Testing Effective Quantum Gravity with Gravitational Waves from Extreme-Mass-Ratio Inspirals
Testing deviation of GR is one of the main goals of the proposed {\emph{Laser Interferometer Space Antenna}}, a space-based gravitational-wave observatory. For the first time, we consistently compute the generation of gravitational waves from extreme-mass ratio inspirals (stellar compact objects into supermassive black holes) in a well-motivated alternative theory of gravity, that to date remains weakly constrained by double binary pulsar observations. The theory we concentrate on is Chern-Simons (CS) modified gravity, a 4-D, effective theory that is motivated both from string theory and loop-quantum gravity, and which enhances the Einstein-Hilbert action through the addition of a dynamical scalar field and the parity-violating Pontryagin density. We show that although point particles continue to follow geodesics in the modified theory, the background about which they inspiral is a modification to the Kerr metric, which imprints a CS correction on the gravitational waves emitted. CS modified gravitational waves are sufficiently different from the General Relativistic expectation that they lead to significant dephasing after 3 weeks of evolution, but such dephasing will probably not prevent detection of these signals, but instead lead to a systematic error in the determination of parameters. We end with a study of radiation-reaction in the modified theory and show that, to leading-order, energy-momentum emission is not CS modified, except possibly for the subdominant effect of scalar-field emission. The inclusion of radiation-reaction will allow for tests of CS modified gravity with space-borne detectors that might be two orders of magnitude larger than current binary pulsar bounds.
💡 Research Summary
The paper investigates how the forthcoming space‑based gravitational‑wave detector LISA can be used to test a well‑motivated extension of General Relativity (GR) known as dynamical Chern‑Simons (CS) modified gravity. CS gravity adds a parity‑violating Pontryagin density coupled to a dynamical scalar field to the Einstein‑Hilbert action. This term arises naturally in low‑energy limits of string theory (through the Green‑Schwarz mechanism) and in loop‑quantum‑gravity inspired models, making it a compelling candidate for an effective quantum‑gravity correction.

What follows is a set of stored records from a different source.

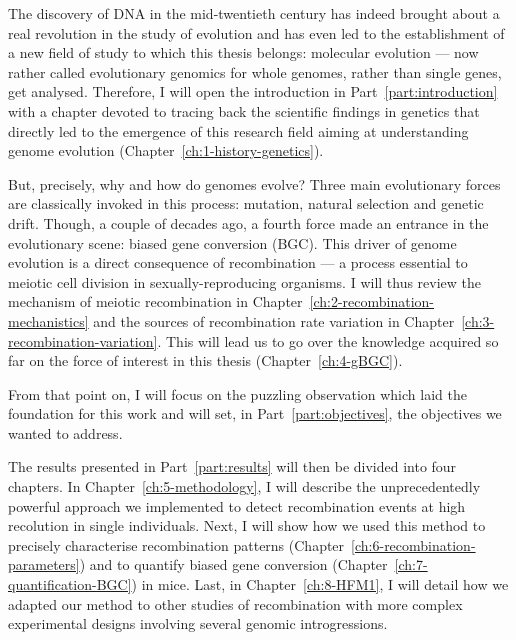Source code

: The discovery of DNA in the mid-twentieth century \citep{franklin1953molecular,watson1953molecular,wilkins1953molecular} has indeed brought about a real revolution in the study of evolution and has even led to the establishment of a new field of study to which this thesis belongs: molecular evolution — now rather called evolutionary genomics for whole genomes, rather than single genes, get analysed.
Therefore, I will open the introduction in Part~\ref{part:introduction} with a chapter devoted to tracing back the scientific findings in genetics that directly led to the emergence of this research field aiming at understanding genome evolution (Chapter~\ref{ch:1-history-genetics}).

But, precisely, why and how do genomes evolve?
Three main evolutionary forces are classically invoked in this process: mutation, natural selection and genetic drift.
Though, a couple of decades ago, a fourth force made an entrance in the evolutionary scene: biased gene conversion (BGC).
This driver of genome evolution is a direct consequence of recombination — a process essential to meiotic cell division in sexually-reproducing organisms. 
I will thus review the mechanism of meiotic recombination in Chapter~\ref{ch:2-recombination-mechanistics} and the sources of recombination rate variation in Chapter~\ref{ch:3-recombination-variation}. 
This will lead us to go over the knowledge acquired so far on the force of interest in this thesis (Chapter~\ref{ch:4-gBGC}).

From that point on, I will focus on the puzzling observation which laid the foundation for this work and will set, in Part~\ref{part:objectives}, the objectives we wanted to address.

The results presented in Part~\ref{part:results} will then be divided into four chapters.
In Chapter~\ref{ch:5-methodology}, I will describe the unprecedentedly powerful approach we implemented to detect recombination events at high recolution in single individuals.
Next, I will show how we used this method to precisely characterise recombination patterns (Chapter~\ref{ch:6-recombination-parameters}) and to quantify biased gene conversion (Chapter~\ref{ch:7-quantification-BGC}) in mice.
Last, in Chapter~\ref{ch:8-HFM1}, I will detail how we adapted our method to other studies of recombination with more complex experimental designs involving several genomic introgressions.

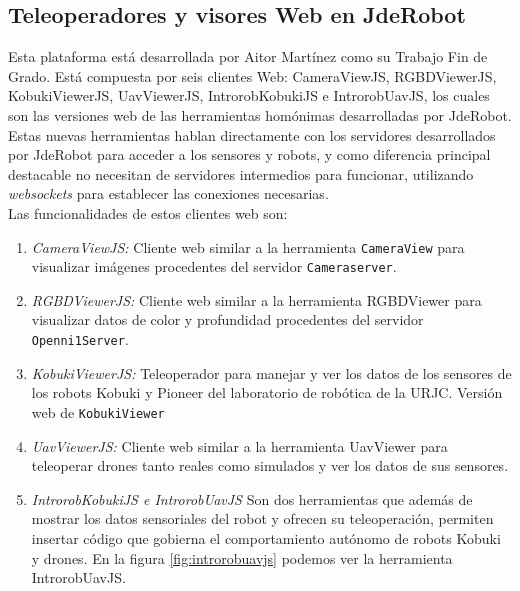 \subsection{Teleoperadores y visores Web en JdeRobot}

Esta plataforma está desarrollada por Aitor Martínez como su Trabajo Fin de Grado. Está compuesta por seis clientes Web: CameraViewJS, RGBDViewerJS, KobukiViewerJS, UavViewerJS, IntrorobKobukiJS e IntrorobUavJS, los cuales son las versiones web de las herramientas homónimas desarrolladas por JdeRobot. Estas nuevas herramientas hablan directamente con los servidores desarrollados por JdeRobot para acceder a los sensores y robots, y como diferencia principal destacable no necesitan de servidores intermedios para funcionar, utilizando \emph{websockets} para establecer las conexiones necesarias.\\

\noindent Las funcionalidades de estos clientes web son: 

\begin{enumerate}

\item \emph{CameraViewJS:} Cliente web similar a la herramienta \texttt{CameraView} para visualizar imágenes procedentes del servidor \texttt{Cameraserver}. 

\item \emph{RGBDViewerJS:} Cliente web similar a la herramienta RGBDViewer para visualizar datos de color y profundidad procedentes del servidor \texttt{Openni1Server}.
  
\item \emph{KobukiViewerJS:} Teleoperador para manejar y ver los datos de los sensores de los robots Kobuki y Pioneer del laboratorio de robótica de la URJC. Versión web de \texttt{KobukiViewer}
  
  
\item \emph{UavViewerJS:} Cliente web similar a la herramienta UavViewer para teleoperar drones tanto reales como simulados y ver los datos de sus sensores.
  
  
\item \emph{IntrorobKobukiJS e IntrorobUavJS} Son dos herramientas que además de mostrar los datos sensoriales del robot y ofrecen su teleoperación, permiten insertar código que gobierna el comportamiento autónomo de robots Kobuki y drones. En la figura \ref{fig:introrobuavjs} podemos ver la herramienta IntrorobUavJS.

\end{enumerate}

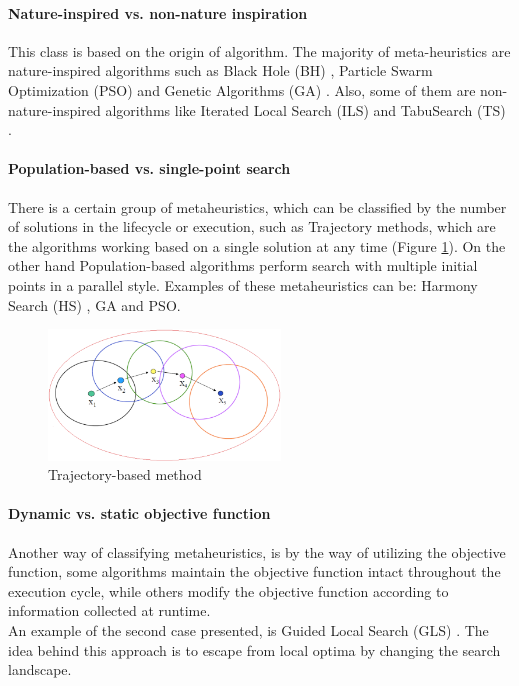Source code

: \paragraph{Nature-inspired vs. non-nature inspiration }
This class is based on the origin of algorithm. The majority of meta-heuristics are nature-inspired algorithms such as Black Hole (BH) \cite{Rubio2016}, Particle Swarm Optimization (PSO) \cite{Duran:2010:CPS:1645454.1645859} and Genetic Algorithms (GA) \cite{DBLP:conf/icsi/CrawfordSPJPO14}. Also, some of them are non-nature-inspired algorithms like Iterated Local Search (ILS) \cite{DBLP:journals/networks/AringhieriGHS16} and TabuSearch (TS) \cite{DBLP:journals/eswa/SotoCGMP13}.

\paragraph{Population-based vs. single-point search}
There is a certain group of metaheuristics, which can be classified by the number of solutions in the lifecycle or execution, such as Trajectory methods, which are the algorithms working based on a single solution at any time (Figure \ref{fig:trajectory-method}). On the other hand Population-based algorithms perform search with multiple initial points in a parallel style. Examples of these metaheuristics can be: Harmony Search (HS) \cite{DBLP:conf/ccece/Al-AjmiE14}, GA \cite{Aupetit2008} and PSO. 

\squeezeup
\begin{figure}[H]
	\centering
  \includegraphics[width=0.55\textwidth]{MarcoTeorico/imagenes/trajectory-mh.png}
	\caption{Trajectory-based method}\label{fig:trajectory-method}
\end{figure}
\squeezeup

\paragraph{Dynamic vs. static objective function}
Another way of classifying metaheuristics, is by the way of utilizing the objective function, some algorithms maintain the objective function intact throughout the execution cycle, while others modify the objective function according to information collected at runtime.\\
An example of the second case presented, is Guided Local Search (GLS) \cite{DBLP:journals/eor/VansteenwegenSBO09}.  The idea behind this approach is to escape from local optima by changing the search landscape. 


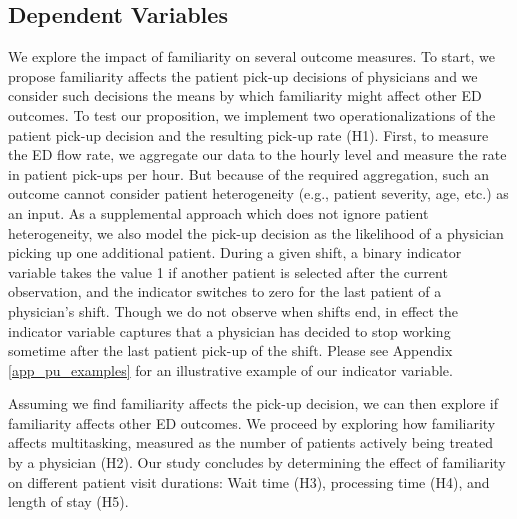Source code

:  \subsection{Dependent Variables} \label{emp_DV}
 We explore the impact of familiarity on several outcome measures. To start, we propose familiarity affects the patient pick-up decisions of physicians and we consider such decisions the means by which familiarity might affect other ED outcomes. To test our proposition, we implement two operationalizations of the patient pick-up decision and the resulting pick-up rate (H1). First, to measure the ED flow rate, we aggregate our data to the hourly level and measure the rate in patient pick-ups per hour. But because of the required aggregation, such an outcome cannot consider patient heterogeneity (e.g., patient severity, age, etc.) as an input. As a supplemental approach which does not ignore patient heterogeneity, we also model the pick-up decision as the likelihood of a physician picking up one additional patient. During a given shift, a binary indicator variable takes the value 1 if another patient is selected after the current observation, and the indicator switches to zero for the last patient of a physician's shift. Though we do not observe when shifts end, in effect the indicator variable captures that a physician has decided to stop working sometime after the last patient pick-up of the shift. Please see Appendix \ref{app_pu_examples} for an illustrative example of our indicator variable.

 Assuming we find familiarity affects the pick-up decision, we can then explore if familiarity affects other ED outcomes. We proceed by exploring how familiarity affects multitasking, measured as the number of patients actively being treated by a physician (H2). Our study concludes by determining the effect of familiarity on different patient visit durations: Wait time (H3), processing time (H4), and length of stay (H5).
 
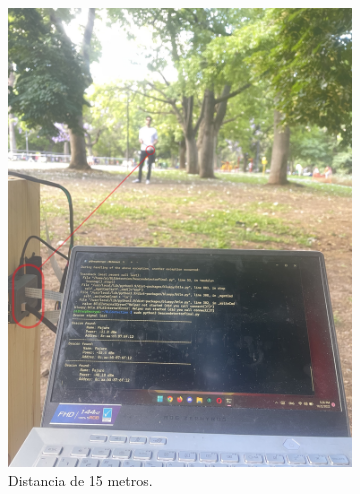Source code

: \begin{figure}[H]
\centering
\ContinuedFloat
	\begin{subfigure}{0.3\textwidth}
		\centering
		\includegraphics[width=\linewidth]{ImagenesValidacion del prototipo/TINTCOM12ba}		
		\caption{Distancia de 15 metros.}
	\end{subfigure}\hspace*{2.5cm}
	\begin{subfigure}{0.3\textwidth}
		\centering

\end{subfigure}
\end{figure}
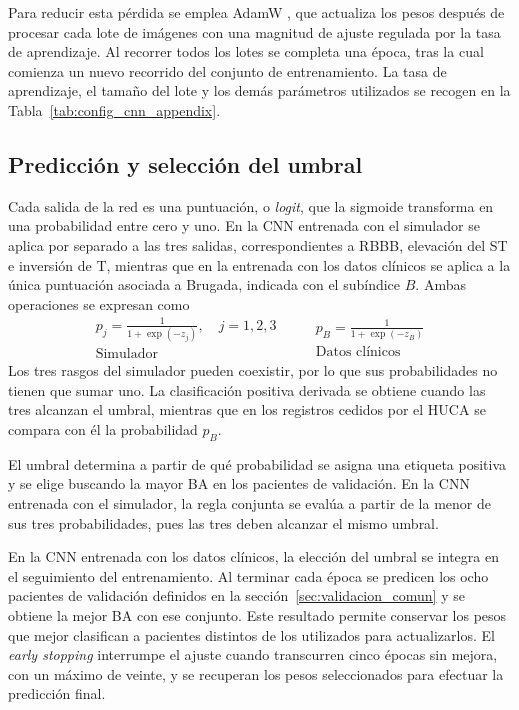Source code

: Para reducir esta pérdida se emplea AdamW \cite{loshchilov2019}, que actualiza los pesos después de procesar cada lote de imágenes con una magnitud de ajuste regulada por la tasa de aprendizaje. Al recorrer todos los lotes se completa una época, tras la cual comienza un nuevo recorrido del conjunto de entrenamiento. La tasa de aprendizaje, el tamaño del lote y los demás parámetros utilizados se recogen en la Tabla~\ref{tab:config_cnn_appendix}.

\subsection{Predicción y selección del umbral}
\label{sec:umbral_cnn}

Cada salida de la red es una puntuación, o \textit{logit}, que la sigmoide transforma en una probabilidad entre cero y uno. En la CNN entrenada con el simulador se aplica por separado a las tres salidas, correspondientes a RBBB, elevación del ST e inversión de T, mientras que en la entrenada con los datos clínicos se aplica a la única puntuación asociada a Brugada, indicada con el subíndice \(B\). Ambas operaciones se expresan como
\begin{equation}
  \begin{gathered}
    p_j = \frac{1}{1+\exp(-z_j)},\quad j=1,2,3\\
    \text{Simulador}
  \end{gathered}
  \qquad
  \begin{gathered}
    p_B = \frac{1}{1+\exp(-z_B)}\\
    \text{Datos clínicos}
  \end{gathered}
  \label{eq:probabilidades_cnn}
\end{equation}
Los tres rasgos del simulador pueden coexistir, por lo que sus probabilidades no tienen que sumar uno. La clasificación positiva derivada se obtiene cuando las tres alcanzan el umbral, mientras que en los registros cedidos por el HUCA se compara con él la probabilidad \(p_B\).

El umbral determina a partir de qué probabilidad se asigna una etiqueta positiva y se elige buscando la mayor BA en los pacientes de validación. En la CNN entrenada con el simulador, la regla conjunta se evalúa a partir de la menor de sus tres probabilidades, pues las tres deben alcanzar el mismo umbral.

\begingroup
{}
En la CNN entrenada con los datos clínicos, la elección del umbral se integra en el seguimiento del entrenamiento. Al terminar cada época se predicen los ocho pacientes de validación definidos en la sección~\ref{sec:validacion_comun} y se obtiene la mejor BA con ese conjunto. Este resultado permite conservar los pesos que mejor clasifican a pacientes distintos de los utilizados para actualizarlos. El \textit{early stopping} interrumpe el ajuste cuando transcurren cinco épocas sin mejora, con un máximo de veinte, y se recuperan los pesos seleccionados para efectuar la predicción final.
\par
\endgroup


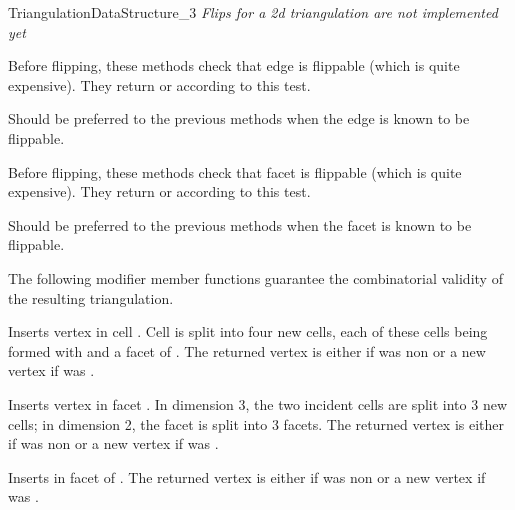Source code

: \begin{ccRefConcept}{TriangulationDataStructure_3}
\textit{Flips for a 2d triangulation are not implemented yet}

\ccGlue
{}
{Before flipping, these methods check that edge  is
flippable (which is quite expensive). They return  or
 according to this test.}

\ccGlue
{}
{Should be preferred to the previous methods when the edge is
known to be flippable.
}

\ccGlue
{}
{Before flipping, these methods check that facet  is
flippable (which is quite expensive). They return  or
 according to this test.} 

\ccGlue
{}
{Should be preferred to the previous methods when the facet is
known to be flippable.
}


The following modifier member functions guarantee
the combinatorial validity of the resulting triangulation.

{Inserts vertex  in cell . Cell  is split into four
new cells, each of these cells being formed with  and a facet
of .
The returned vertex is either  if  was non  or a new 
vertex if  was .
}

{Inserts vertex  in facet . In dimension 3, the two
incident cells are split into 3 new cells; in dimension 2, the facet is
split into 3 facets.
The returned vertex is either  if  was non  or a new 
vertex if  was .
} 

{Inserts  in facet  of .
The returned vertex is either  if  was non  or a new 
vertex if  was .
} 


\end{ccRefConcept}
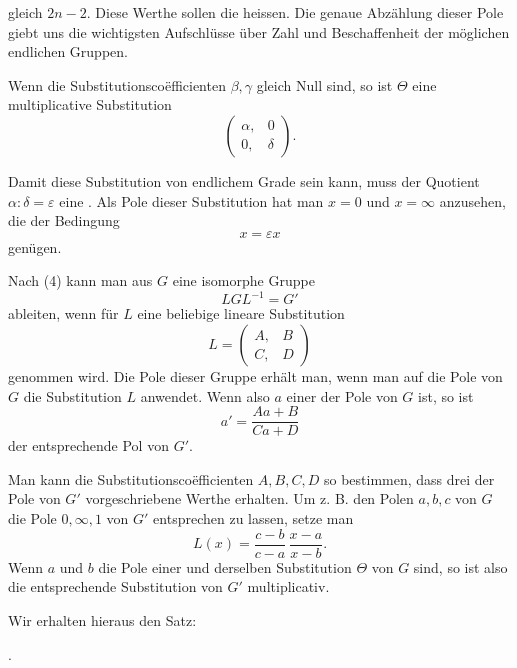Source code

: gleich $2n-2$. Diese Werthe sollen die 
heissen. Die genaue Abzählung dieser Pole giebt uns die
wichtigsten Aufschlüsse über Zahl und Beschaffenheit der
möglichen endlichen Gruppen.

Wenn die Substitutionsco\"efficienten $\beta, \gamma$ gleich Null sind, so
ist $\Theta$ eine multiplicative Substitution
\[
\begin{pmatrix} \alpha, & 0 \\ 0, & \delta \end{pmatrix}.
\]

Damit diese Substitution von endlichem Grade sein kann,
muss der Quotient $\alpha : \delta = \varepsilon$ eine . Als Pole dieser Substitution
hat man $x = 0$ und $x = \infty$ anzusehen, die der Bedingung
\[
x = \varepsilon x
\]
genügen.

Nach (4) kann man aus $G$ eine isomorphe Gruppe
\[
L G L^{-1} = G'
\]
ableiten, wenn für $L$ eine beliebige lineare Substitution
\[
L = \begin{pmatrix} A, & B \\ C, & D \end{pmatrix}
\]
genommen wird. Die Pole dieser Gruppe erhält man, wenn
man auf die Pole von $G$ die Substitution $L$ anwendet. Wenn also
$a$ einer der Pole von $G$ ist, so ist
\[
a' = \frac{Aa + B}{Ca + D}
\]
der entsprechende Pol von $G'$.

Man kann die Substitutionsco\"efficienten $A, B, C, D$ so bestimmen,
dass drei der Pole von $G'$ vorgeschriebene Werthe erhalten.
Um z. B. den Polen $a, b, c$ von $G$ die Pole $0, \infty, 1$ von $G'$
entsprechen zu lassen, setze man
\[
L(x) = \frac{c-b}{c-a} \, \frac{x-a}{x-b}.
\]
Wenn $a$ und $b$ die Pole einer und derselben Substitution $\Theta$
von $G$ sind, so ist also die entsprechende Substitution von $G'$
multiplicativ.

Wir erhalten hieraus den Satz:

\par{}.\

The authors focus on extreme‑mass‑ratio inspirals (EMRIs), systems where a stellar‑mass compact object (a black hole or neutron star) spirals into a supermassive black hole (SMBH). EMRIs generate long‑lasting, highly modulated gravitational‑wave (GW) signals that encode detailed information about the background spacetime geometry. In CS gravity, test particles still follow geodesics, but the background metric is no longer the exact Kerr solution; instead it is a “CS‑Kerr” metric that differs from Kerr at linear order in the black‑hole spin and the CS coupling parameter. The deviation appears primarily in the g_{tφ} component, subtly altering frame‑dragging and the orbital precession rates.
Using a linearised treatment of the modified field equations, the authors compute the GW generation for a point‑particle source moving on geodesics of the CS‑Kerr background. They derive the corrected waveform by solving the perturbed Teukolsky equation with the CS‑modified source term. The resulting waveforms exhibit two distinctive signatures relative to the GR prediction: (1) a cumulative phase shift that can reach several radians after about three weeks of evolution, and (2) a parity‑violating modulation of the two GW polarisation modes, leading to a slight asymmetry in the amplitude evolution. These effects are large enough that, if one were to use GR‑based templates to analyse LISA data, the inferred source parameters (mass, spin, distance, inclination) would be systematically biased, even though the signal would still be detectable.
The paper also examines radiation‑reaction in CS gravity. At leading order, the energy‑momentum flux carried by tensor GWs is unchanged; the CS term does not alter the quadrupole formula. The only possible additional loss channel is scalar‑field radiation, which enters at higher post‑Newtonian order and is expected to be subdominant for typical EMRI mass ratios. Consequently, the inspiral rate is essentially the same as in GR, and the dominant observable CS imprint remains the waveform phase and polarisation differences.
Quantitatively, the authors argue that LISA observations of EMRIs could improve current bounds on the CS coupling by roughly two orders of magnitude. Present constraints from double‑pulsar timing limit the dimensionless coupling β_CS to ≲10⁴. By exploiting the high‑precision phase tracking possible over ∼10⁵–10⁶ orbital cycles, LISA could push the bound down to β_CS∼10² or better, providing one of the strongest astrophysical tests of parity‑violating gravity to date.
In summary, the study delivers the first self‑consistent computation of GW emission from EMRIs in a concrete quantum‑gravity motivated theory. It shows that CS modifications imprint measurable signatures on the waveform while leaving the overall detectability intact. The work highlights the necessity of incorporating CS‑Kerr templates into future LISA data‑analysis pipelines and demonstrates how space‑based GW astronomy can serve as a powerful probe of effective quantum‑gravity corrections beyond the reach of current binary‑pulsar experiments.